Records from a dataset:
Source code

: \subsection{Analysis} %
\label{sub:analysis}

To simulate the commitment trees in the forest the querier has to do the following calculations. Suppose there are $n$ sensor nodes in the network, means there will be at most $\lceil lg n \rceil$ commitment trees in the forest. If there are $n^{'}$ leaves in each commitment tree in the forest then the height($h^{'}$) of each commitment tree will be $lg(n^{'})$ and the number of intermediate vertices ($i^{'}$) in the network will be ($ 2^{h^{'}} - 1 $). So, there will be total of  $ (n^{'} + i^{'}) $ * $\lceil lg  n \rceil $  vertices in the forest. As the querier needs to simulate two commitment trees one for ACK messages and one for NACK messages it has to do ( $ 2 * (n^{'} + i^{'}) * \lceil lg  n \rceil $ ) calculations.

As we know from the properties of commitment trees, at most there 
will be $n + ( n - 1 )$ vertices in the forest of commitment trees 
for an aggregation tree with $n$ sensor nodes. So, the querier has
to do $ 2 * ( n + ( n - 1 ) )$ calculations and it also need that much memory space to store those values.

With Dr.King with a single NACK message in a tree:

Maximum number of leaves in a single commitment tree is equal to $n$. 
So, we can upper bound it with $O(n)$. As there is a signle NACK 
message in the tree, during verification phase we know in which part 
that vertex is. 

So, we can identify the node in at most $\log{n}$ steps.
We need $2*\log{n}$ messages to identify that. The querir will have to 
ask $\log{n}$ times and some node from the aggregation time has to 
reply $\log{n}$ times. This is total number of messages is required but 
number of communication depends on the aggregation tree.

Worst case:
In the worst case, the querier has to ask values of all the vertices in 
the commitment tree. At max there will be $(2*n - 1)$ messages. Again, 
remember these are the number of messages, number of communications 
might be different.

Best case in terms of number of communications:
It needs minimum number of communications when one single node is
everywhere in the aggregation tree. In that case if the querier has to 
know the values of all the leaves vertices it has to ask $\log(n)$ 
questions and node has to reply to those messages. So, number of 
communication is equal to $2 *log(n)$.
--
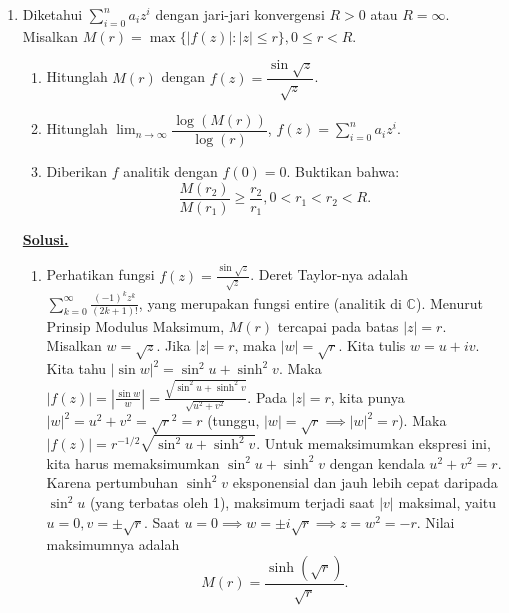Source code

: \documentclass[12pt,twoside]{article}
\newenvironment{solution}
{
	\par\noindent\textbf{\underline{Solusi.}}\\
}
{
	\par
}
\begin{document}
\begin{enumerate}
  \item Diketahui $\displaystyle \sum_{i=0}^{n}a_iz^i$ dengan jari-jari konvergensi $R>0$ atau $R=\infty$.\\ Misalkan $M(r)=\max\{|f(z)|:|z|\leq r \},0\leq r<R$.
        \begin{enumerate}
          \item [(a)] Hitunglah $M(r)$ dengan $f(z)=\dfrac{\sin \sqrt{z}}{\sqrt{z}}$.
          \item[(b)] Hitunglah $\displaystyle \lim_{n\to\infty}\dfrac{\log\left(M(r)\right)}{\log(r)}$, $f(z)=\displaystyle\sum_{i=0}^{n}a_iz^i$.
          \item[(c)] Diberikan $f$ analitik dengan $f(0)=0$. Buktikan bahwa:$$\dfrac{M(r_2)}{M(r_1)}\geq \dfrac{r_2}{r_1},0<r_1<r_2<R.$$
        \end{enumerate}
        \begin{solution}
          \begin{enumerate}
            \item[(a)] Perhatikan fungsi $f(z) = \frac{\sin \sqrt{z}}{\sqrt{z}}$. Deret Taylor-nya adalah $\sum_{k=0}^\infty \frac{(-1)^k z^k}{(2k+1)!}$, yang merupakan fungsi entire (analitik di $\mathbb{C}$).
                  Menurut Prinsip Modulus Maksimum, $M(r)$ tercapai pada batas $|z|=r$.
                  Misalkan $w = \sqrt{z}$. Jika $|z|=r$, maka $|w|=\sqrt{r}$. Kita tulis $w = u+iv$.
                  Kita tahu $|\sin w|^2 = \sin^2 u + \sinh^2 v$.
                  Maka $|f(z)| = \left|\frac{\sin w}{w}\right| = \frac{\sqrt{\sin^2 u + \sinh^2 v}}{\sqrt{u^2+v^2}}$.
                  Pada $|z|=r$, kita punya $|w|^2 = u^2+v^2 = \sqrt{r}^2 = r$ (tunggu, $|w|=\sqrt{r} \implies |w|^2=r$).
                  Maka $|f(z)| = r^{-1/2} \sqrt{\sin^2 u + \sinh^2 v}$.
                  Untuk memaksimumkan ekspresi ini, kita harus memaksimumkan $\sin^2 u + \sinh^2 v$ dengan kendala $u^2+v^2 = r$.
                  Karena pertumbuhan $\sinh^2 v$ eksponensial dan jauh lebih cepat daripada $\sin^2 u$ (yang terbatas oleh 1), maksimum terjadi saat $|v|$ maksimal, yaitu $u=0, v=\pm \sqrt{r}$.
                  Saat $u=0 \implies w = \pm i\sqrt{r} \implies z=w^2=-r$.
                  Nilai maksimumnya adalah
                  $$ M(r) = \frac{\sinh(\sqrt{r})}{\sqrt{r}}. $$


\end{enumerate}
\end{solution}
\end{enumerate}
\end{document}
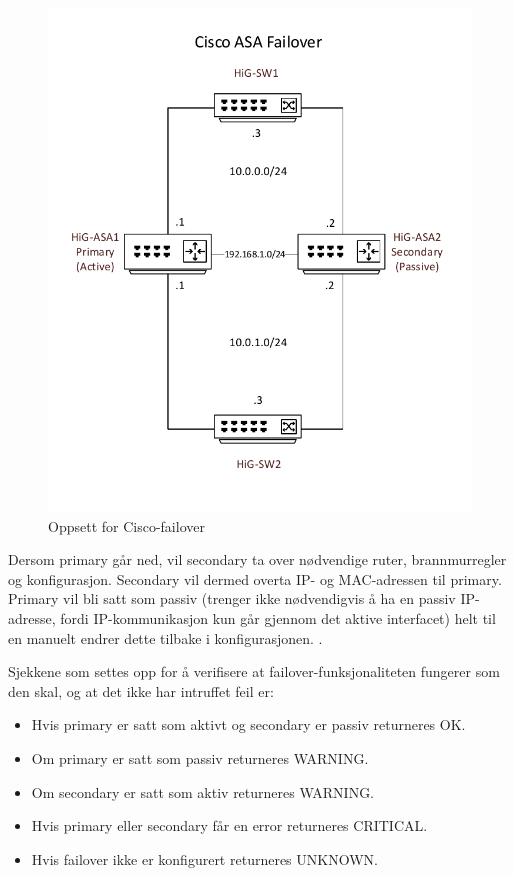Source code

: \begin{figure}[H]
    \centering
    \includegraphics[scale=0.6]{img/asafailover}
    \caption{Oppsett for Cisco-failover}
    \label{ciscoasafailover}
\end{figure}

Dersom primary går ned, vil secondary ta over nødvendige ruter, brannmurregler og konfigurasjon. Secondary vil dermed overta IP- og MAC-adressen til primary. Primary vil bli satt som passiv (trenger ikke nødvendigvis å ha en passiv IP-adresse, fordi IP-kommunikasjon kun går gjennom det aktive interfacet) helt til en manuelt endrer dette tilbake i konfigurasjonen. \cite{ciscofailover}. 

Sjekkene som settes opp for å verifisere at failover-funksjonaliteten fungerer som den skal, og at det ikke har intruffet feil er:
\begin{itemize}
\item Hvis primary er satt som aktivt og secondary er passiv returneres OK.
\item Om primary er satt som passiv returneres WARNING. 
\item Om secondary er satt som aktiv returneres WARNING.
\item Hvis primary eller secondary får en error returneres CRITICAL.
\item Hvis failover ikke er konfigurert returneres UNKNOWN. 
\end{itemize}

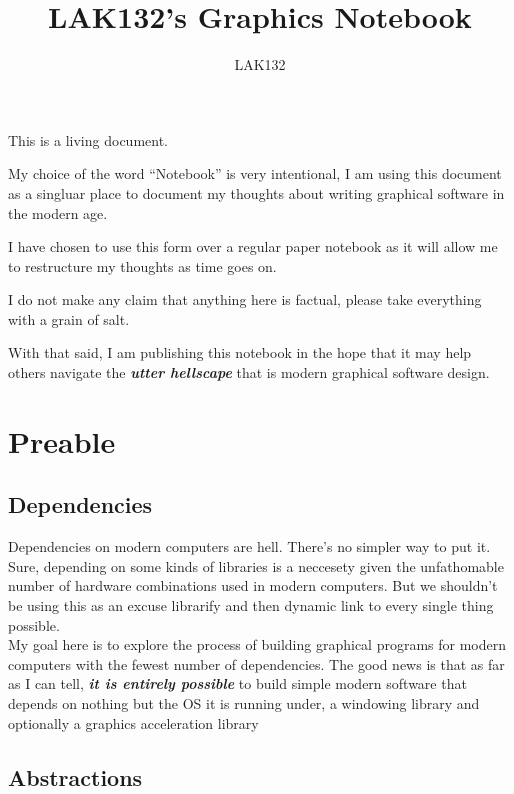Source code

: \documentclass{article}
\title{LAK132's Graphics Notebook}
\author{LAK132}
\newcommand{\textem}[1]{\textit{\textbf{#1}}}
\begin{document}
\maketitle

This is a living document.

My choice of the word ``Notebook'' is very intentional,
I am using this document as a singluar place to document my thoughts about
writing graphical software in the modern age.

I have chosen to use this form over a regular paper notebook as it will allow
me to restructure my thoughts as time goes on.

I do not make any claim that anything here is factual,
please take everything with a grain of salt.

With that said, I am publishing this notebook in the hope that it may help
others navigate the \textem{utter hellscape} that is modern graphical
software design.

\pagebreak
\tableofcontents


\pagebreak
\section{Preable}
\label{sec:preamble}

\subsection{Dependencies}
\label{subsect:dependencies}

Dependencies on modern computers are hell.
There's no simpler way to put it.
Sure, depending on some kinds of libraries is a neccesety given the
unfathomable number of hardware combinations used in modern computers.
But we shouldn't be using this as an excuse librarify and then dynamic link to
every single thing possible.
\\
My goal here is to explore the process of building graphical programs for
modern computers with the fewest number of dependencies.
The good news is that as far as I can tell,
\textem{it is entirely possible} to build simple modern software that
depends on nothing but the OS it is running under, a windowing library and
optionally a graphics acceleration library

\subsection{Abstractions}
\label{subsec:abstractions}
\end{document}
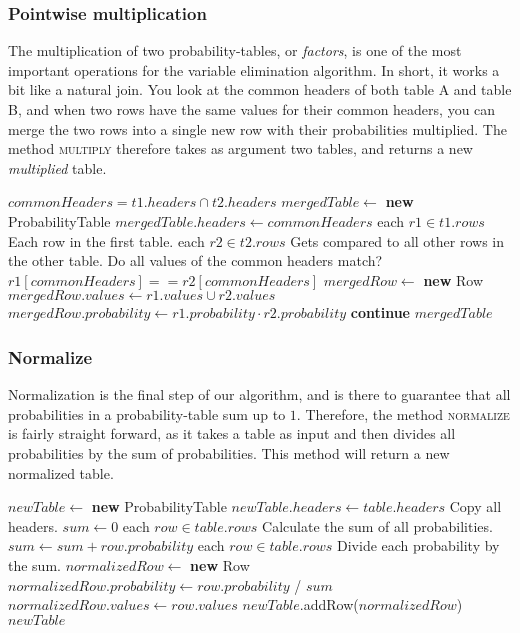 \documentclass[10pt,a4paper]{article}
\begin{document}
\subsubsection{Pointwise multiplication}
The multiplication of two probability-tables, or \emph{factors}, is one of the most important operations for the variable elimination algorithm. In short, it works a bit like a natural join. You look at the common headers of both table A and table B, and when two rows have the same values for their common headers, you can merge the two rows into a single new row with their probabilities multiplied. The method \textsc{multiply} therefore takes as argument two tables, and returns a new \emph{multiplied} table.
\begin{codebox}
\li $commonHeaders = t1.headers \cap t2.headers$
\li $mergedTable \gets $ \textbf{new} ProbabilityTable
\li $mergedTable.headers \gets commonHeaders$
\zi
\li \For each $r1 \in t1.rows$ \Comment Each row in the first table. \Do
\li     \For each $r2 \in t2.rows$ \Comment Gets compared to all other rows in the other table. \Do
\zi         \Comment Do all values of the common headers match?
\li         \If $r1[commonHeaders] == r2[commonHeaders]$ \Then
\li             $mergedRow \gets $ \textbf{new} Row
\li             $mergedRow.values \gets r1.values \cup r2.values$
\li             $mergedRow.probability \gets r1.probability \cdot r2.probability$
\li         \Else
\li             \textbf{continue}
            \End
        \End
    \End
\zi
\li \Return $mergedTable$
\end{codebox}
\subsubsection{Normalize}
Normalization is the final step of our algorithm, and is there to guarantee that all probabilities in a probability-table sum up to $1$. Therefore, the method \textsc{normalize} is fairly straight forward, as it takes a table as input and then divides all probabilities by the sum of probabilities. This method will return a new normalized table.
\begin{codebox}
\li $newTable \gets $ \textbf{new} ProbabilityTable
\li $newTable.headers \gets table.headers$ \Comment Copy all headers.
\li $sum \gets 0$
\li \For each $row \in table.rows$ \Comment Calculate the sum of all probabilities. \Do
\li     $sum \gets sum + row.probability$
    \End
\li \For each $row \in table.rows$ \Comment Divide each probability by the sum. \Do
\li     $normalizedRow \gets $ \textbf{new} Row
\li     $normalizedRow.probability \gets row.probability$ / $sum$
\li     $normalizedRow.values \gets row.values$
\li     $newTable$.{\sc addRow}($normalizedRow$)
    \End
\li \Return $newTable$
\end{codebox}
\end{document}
--
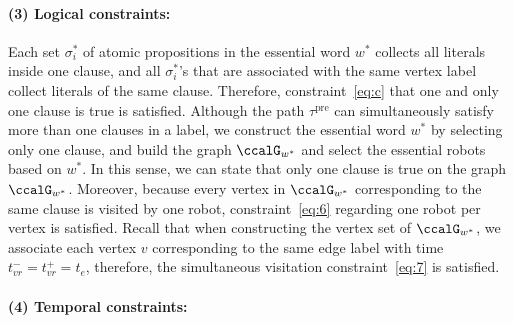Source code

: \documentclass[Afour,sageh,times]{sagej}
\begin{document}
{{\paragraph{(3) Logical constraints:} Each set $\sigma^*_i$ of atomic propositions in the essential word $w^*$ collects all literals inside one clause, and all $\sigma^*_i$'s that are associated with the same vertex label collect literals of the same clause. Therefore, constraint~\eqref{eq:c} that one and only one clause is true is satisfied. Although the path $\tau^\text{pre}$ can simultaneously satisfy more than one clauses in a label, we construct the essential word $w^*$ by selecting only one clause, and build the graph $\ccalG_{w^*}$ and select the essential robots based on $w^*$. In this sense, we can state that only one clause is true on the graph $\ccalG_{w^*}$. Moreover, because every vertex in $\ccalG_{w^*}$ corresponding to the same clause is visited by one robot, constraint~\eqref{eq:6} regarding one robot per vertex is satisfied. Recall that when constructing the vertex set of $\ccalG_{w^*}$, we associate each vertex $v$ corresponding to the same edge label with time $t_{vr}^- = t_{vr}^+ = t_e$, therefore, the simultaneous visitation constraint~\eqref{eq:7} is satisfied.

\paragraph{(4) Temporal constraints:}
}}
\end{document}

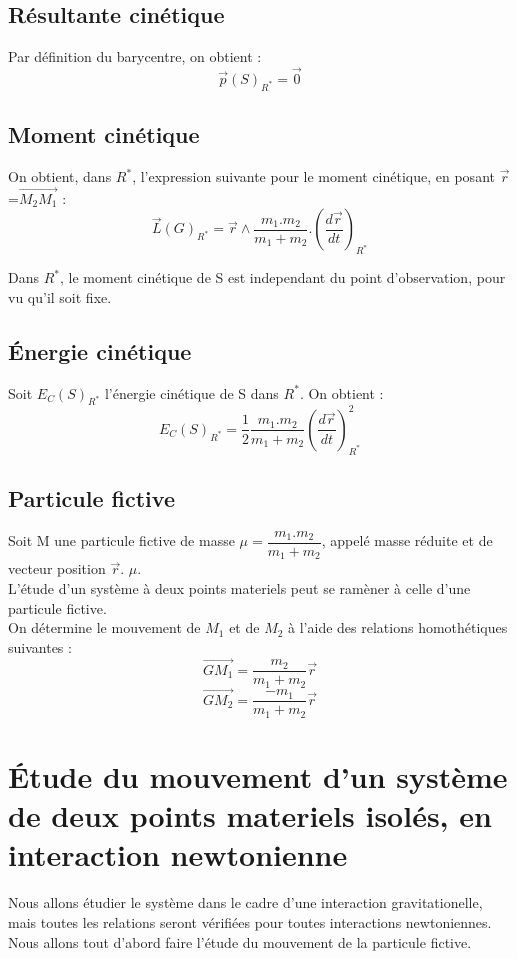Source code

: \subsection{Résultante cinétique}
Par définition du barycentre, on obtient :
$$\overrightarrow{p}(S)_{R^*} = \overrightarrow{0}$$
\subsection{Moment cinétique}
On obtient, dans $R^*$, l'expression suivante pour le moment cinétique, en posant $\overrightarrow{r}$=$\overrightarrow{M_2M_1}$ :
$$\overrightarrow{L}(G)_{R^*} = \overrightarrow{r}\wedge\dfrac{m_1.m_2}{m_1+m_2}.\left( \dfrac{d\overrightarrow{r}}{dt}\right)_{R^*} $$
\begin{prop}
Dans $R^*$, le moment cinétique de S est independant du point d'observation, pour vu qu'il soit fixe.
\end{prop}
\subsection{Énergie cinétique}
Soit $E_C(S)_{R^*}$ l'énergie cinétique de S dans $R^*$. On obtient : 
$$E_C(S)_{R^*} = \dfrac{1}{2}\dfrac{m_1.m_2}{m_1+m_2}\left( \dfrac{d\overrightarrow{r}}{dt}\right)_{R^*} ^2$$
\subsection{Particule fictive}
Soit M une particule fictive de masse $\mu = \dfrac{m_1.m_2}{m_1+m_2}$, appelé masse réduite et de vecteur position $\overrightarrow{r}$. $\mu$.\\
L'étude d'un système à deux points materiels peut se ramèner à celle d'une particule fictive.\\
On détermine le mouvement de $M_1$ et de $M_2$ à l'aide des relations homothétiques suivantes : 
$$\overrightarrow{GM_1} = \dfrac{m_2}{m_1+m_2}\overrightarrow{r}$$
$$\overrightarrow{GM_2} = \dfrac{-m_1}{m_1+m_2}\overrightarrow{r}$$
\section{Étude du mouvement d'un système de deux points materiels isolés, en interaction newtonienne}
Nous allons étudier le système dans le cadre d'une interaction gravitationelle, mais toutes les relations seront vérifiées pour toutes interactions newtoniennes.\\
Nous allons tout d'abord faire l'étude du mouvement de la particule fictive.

§ **What is expected**: The answer must consist of each line in the entries above that includes "obtient".

§ **Written solution**:
Par définition du barycentre, on obtient :
On obtient, dans $R^*$, l'expression suivante pour le moment cinétique, en posant $\overrightarrow{r}$=$\overrightarrow{M_2M_1}$ :
Soit $E_C(S)_{R^*}$ l'énergie cinétique de S dans $R^*$. On obtient : 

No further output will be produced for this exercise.